The IG noted that EPA “did not have an explanation for why it did not follow its written standard operating procedures” but the agency is balking at adopting key IG recommendations.
In lieu of conducting the external peer review on the cancer risk assessment suggested by the OIG, Dr. Michal Freedhoff, Assistant Administrator overseeing EPA’s pesticide and chemical programs, instead says they will rely upon the peer review conducted by SciPinion in 2020. This is not an unbiased, independent peer review as all three authors of the SciPinion review “have a financial interest in the content of this manuscript,” and two reviewers are from Dow AgroSciences. This demonstrates that the scientific integrity issues plaguing EPA continue unabated under the Biden Administration.
“While we applaud the IG findings, the report did not name the responsible EPA managers,” added PEER Science Policy Director Kyla Bennett, a scientist and attorney formerly with EPA, pointing out that the senior official who overrode the scientists remains in place. “Inexplicably, EPA’s current political leadership is still protecting a corrupt cabal of managers whose actions have been and continue to pose a danger to public health.”

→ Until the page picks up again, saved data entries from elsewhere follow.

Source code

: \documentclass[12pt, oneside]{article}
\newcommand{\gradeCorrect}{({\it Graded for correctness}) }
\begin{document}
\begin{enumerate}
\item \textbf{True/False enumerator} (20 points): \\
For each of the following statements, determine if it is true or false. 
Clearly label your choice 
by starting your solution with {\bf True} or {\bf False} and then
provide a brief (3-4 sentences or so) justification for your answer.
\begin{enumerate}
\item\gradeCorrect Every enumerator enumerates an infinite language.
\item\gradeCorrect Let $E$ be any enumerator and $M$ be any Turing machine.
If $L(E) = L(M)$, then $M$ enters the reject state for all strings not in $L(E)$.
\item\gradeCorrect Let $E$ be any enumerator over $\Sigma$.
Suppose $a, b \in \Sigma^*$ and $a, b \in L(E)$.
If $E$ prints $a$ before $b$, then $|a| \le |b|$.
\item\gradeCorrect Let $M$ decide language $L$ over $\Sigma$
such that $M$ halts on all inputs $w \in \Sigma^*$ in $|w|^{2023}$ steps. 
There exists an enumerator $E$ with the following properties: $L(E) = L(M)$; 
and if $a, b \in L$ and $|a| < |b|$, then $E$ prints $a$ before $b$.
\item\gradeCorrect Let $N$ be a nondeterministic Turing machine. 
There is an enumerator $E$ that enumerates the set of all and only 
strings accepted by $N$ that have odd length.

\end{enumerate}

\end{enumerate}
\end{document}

PEER was not alone in raising concerns about the Telone registration decision. A collation of eight Attorneys General urged EPA to revise its health risk assessment because it “dangerously ignores science and downplays the risks individuals face when they are exposed to 1,3-D.” Similarly, California’s top eco-official also wrote to EPA condemning the “decision not to estimate plausible cancer risks.”